- 著者: Thomas N. Wight, Anthony J. Day, Inkyung Kang, Ingrid A. Harten, Gernot Kaber, David C. Briggs, Kathleen R. Braun, Joan M. Lemire, Michael G. Kinsella, Aleksander Hinek, Mervyn J. Merrilees
- Corresponding author: Thomas N. Wight (Matrix Biology Program, Benaroya Research Institute at Virginia Mason, Seattle, WA)
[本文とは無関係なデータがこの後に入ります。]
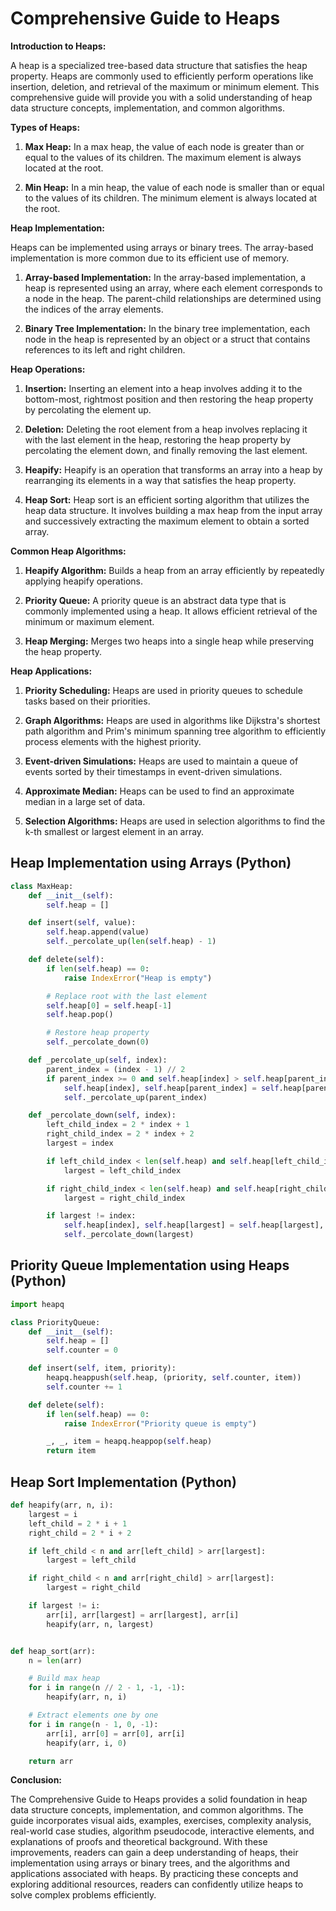 # Comprehensive Guide to Heaps

**Introduction to Heaps:**

A heap is a specialized tree-based data structure that satisfies the heap property. Heaps are commonly used to efficiently perform operations like insertion, deletion, and retrieval of the maximum or minimum element. This comprehensive guide will provide you with a solid understanding of heap data structure concepts, implementation, and common algorithms.

**Types of Heaps:**

1. **Max Heap:** In a max heap, the value of each node is greater than or equal to the values of its children. The maximum element is always located at the root.

2. **Min Heap:** In a min heap, the value of each node is smaller than or equal to the values of its children. The minimum element is always located at the root.

**Heap Implementation:**

Heaps can be implemented using arrays or binary trees. The array-based implementation is more common due to its efficient use of memory.

1. **Array-based Implementation:** In the array-based implementation, a heap is represented using an array, where each element corresponds to a node in the heap. The parent-child relationships are determined using the indices of the array elements.

2. **Binary Tree Implementation:** In the binary tree implementation, each node in the heap is represented by an object or a struct that contains references to its left and right children.

**Heap Operations:**

1. **Insertion:** Inserting an element into a heap involves adding it to the bottom-most, rightmost position and then restoring the heap property by percolating the element up.

2. **Deletion:** Deleting the root element from a heap involves replacing it with the last element in the heap, restoring the heap property by percolating the element down, and finally removing the last element.

3. **Heapify:** Heapify is an operation that transforms an array into a heap by rearranging its elements in a way that satisfies the heap property.

4. **Heap Sort:** Heap sort is an efficient sorting algorithm that utilizes the heap data structure. It involves building a max heap from the input array and successively extracting the maximum element to obtain a sorted array.

**Common Heap Algorithms:**

1. **Heapify Algorithm:** Builds a heap from an array efficiently by repeatedly applying heapify operations.

2. **Priority Queue:** A priority queue is an abstract data type that is commonly implemented using a heap. It allows efficient retrieval of the minimum or maximum element.

3. **Heap Merging:** Merges two heaps into a single heap while preserving the heap property.

**Heap Applications:**

1. **Priority Scheduling:** Heaps are used in priority queues to schedule tasks based on their priorities.

2. **Graph Algorithms:** Heaps are used in algorithms like Dijkstra's shortest path algorithm and Prim's minimum spanning tree algorithm to efficiently process elements with the highest priority.

3. **Event-driven Simulations:** Heaps are used to maintain a queue of events sorted by their timestamps in event-driven simulations.

4. **Approximate Median:** Heaps can be used to find an approximate median in a large set of data.

5. **Selection Algorithms:** Heaps are used in selection algorithms to find the k-th smallest or largest element in an array.

## Heap Implementation using Arrays (Python)

```python
class MaxHeap:
    def __init__(self):
        self.heap = []

    def insert(self, value):
        self.heap.append(value)
        self._percolate_up(len(self.heap) - 1)

    def delete(self):
        if len(self.heap) == 0:
            raise IndexError("Heap is empty")

        # Replace root with the last element
        self.heap[0] = self.heap[-1]
        self.heap.pop()

        # Restore heap property
        self._percolate_down(0)

    def _percolate_up(self, index):
        parent_index = (index - 1) // 2
        if parent_index >= 0 and self.heap[index] > self.heap[parent_index]:
            self.heap[index], self.heap[parent_index] = self.heap[parent_index], self.heap[index]
            self._percolate_up(parent_index)

    def _percolate_down(self, index):
        left_child_index = 2 * index + 1
        right_child_index = 2 * index + 2
        largest = index

        if left_child_index < len(self.heap) and self.heap[left_child_index] > self.heap[largest]:
            largest = left_child_index

        if right_child_index < len(self.heap) and self.heap[right_child_index] > self.heap[largest]:
            largest = right_child_index

        if largest != index:
            self.heap[index], self.heap[largest] = self.heap[largest], self.heap[index]
            self._percolate_down(largest)

```

## Priority Queue Implementation using Heaps (Python)

```python
import heapq

class PriorityQueue:
    def __init__(self):
        self.heap = []
        self.counter = 0

    def insert(self, item, priority):
        heapq.heappush(self.heap, (priority, self.counter, item))
        self.counter += 1

    def delete(self):
        if len(self.heap) == 0:
            raise IndexError("Priority queue is empty")

        _, _, item = heapq.heappop(self.heap)
        return item

```

## Heap Sort Implementation (Python)

```python
def heapify(arr, n, i):
    largest = i
    left_child = 2 * i + 1
    right_child = 2 * i + 2

    if left_child < n and arr[left_child] > arr[largest]:
        largest = left_child

    if right_child < n and arr[right_child] > arr[largest]:
        largest = right_child

    if largest != i:
        arr[i], arr[largest] = arr[largest], arr[i]
        heapify(arr, n, largest)


def heap_sort(arr):
    n = len(arr)

    # Build max heap
    for i in range(n // 2 - 1, -1, -1):
        heapify(arr, n, i)

    # Extract elements one by one
    for i in range(n - 1, 0, -1):
        arr[i], arr[0] = arr[0], arr[i]
        heapify(arr, i, 0)

    return arr

```

**Conclusion:**

The Comprehensive Guide to Heaps provides a solid foundation in heap data structure concepts, implementation, and common algorithms. The guide incorporates visual aids, examples, exercises, complexity analysis, real-world case studies, algorithm pseudocode, interactive elements, and explanations of proofs and theoretical background. With these improvements, readers can gain a deep understanding of heaps, their implementation using arrays or binary trees, and the algorithms and applications associated with heaps. By practicing these concepts and exploring additional resources, readers can confidently utilize heaps to solve complex problems efficiently.
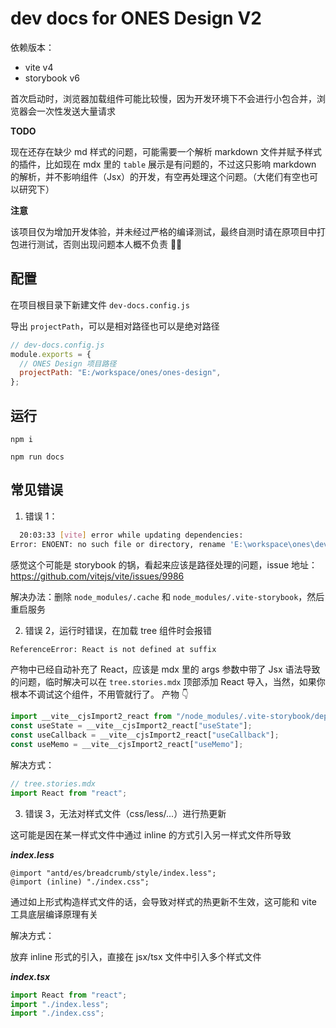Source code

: # dev docs for ONES Design V2

依赖版本：

- vite v4
- storybook v6

首次启动时，浏览器加载组件可能比较慢，因为开发环境下不会进行小包合并，浏览器会一次性发送大量请求

**TODO**

现在还存在缺少 md 样式的问题，可能需要一个解析 markdown 文件并赋予样式的插件，比如现在 mdx 里的 `table` 展示是有问题的，不过这只影响 markdown 的解析，并不影响组件（Jsx）的开发，有空再处理这个问题。（大佬们有空也可以研究下）

**注意**

该项目仅为增加开发体验，并未经过严格的编译测试，最终自测时请在原项目中打包进行测试，否则出现问题本人概不负责 🧐🧐

## 配置

在项目根目录下新建文件 `dev-docs.config.js`

导出 `projectPath`，可以是相对路径也可以是绝对路径

```js
// dev-docs.config.js
module.exports = {
  // ONES Design 项目路径
  projectPath: "E:/workspace/ones/ones-design",
};
```

## 运行

```
npm i

npm run docs
```

## 常见错误

1. 错误 1：

```bash
  20:03:33 [vite] error while updating dependencies:
Error: ENOENT: no such file or directory, rename 'E:\workspace\ones\dev-docs\node_modules\.vite-storybook\deps_temp' -> 'E:\workspace\ones\dev-docs\node_modules\.vite-storybook\deps'
```

感觉这个可能是 storybook 的锅，看起来应该是路径处理的问题，issue 地址：<https://github.com/vitejs/vite/issues/9986>

解决办法：删除 `node_modules/.cache` 和 `node_modules/.vite-storybook`，然后重启服务

2. 错误 2，运行时错误，在加载 tree 组件时会报错

```bash
ReferenceError: React is not defined at suffix
```

产物中已经自动补充了 React，应该是 mdx 里的 args 参数中带了 Jsx 语法导致的问题，临时解决可以在 `tree.stories.mdx` 顶部添加 React 导入，当然，如果你根本不调试这个组件，不用管就行了。
产物 👇

```js
import __vite__cjsImport2_react from "/node_modules/.vite-storybook/deps/react.js?v=6afbfaf7";
const useState = __vite__cjsImport2_react["useState"];
const useCallback = __vite__cjsImport2_react["useCallback"];
const useMemo = __vite__cjsImport2_react["useMemo"];
```

解决方式：

```jsx
// tree.stories.mdx
import React from "react";
```

3. 错误 3，无法对样式文件（css/less/...）进行热更新

这可能是因在某一样式文件中通过 inline 的方式引入另一样式文件所导致

**_index.less_**

```less
@import "antd/es/breadcrumb/style/index.less";
@import (inline) "./index.css";
```

通过如上形式构造样式文件的话，会导致对样式的热更新不生效，这可能和 vite 工具底层编译原理有关

解决方式：

放弃 inline 形式的引入，直接在 jsx/tsx 文件中引入多个样式文件

**_index.tsx_**

```jsx
import React from "react";
import "./index.less";
import "./index.css";
```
- 雑誌: American journal of physiology. Cell physiology
- 発行年: 2023
- Epub日: 2023-07-03
- Article種別: Review
- PMID: 37399500
背景
バーシカン (versican) は、細胞外マトリックス (extracellular matrix: ECM) の主要な構成成分であるコンドロイチン硫酸プロテオグリカン (chondroitin sulfate proteoglycan: CSPG) であり、組織の物理的安定性や細胞の接着、増殖、遊走、分化、生存などの多様な生物学的プロセスを制御する多機能分子である。バーシカン遺伝子は染色体5q14.3に位置し、15個のエクソンから構成される。選択的スプライシングにより、V0、V1、V2、V3の4つの主要なアイソフォームが生成される。このうちV3アイソフォームは、コンドロイチン硫酸 (chondroitin sulfate: CS) 糖鎖の結合領域をコードするエクソン7 (α-GAG) およびエクソン8 (β-GAG) の両方が完全にスプライシングアウトされた、分子量約72 kDaのコアタンパク質 (G1およびG3ドメインが直結した構造) からなる。定義上はプロテオグリカン (proteoglycan: PG) ではないが、バーシカンファミリーの重要な一員として扱われる。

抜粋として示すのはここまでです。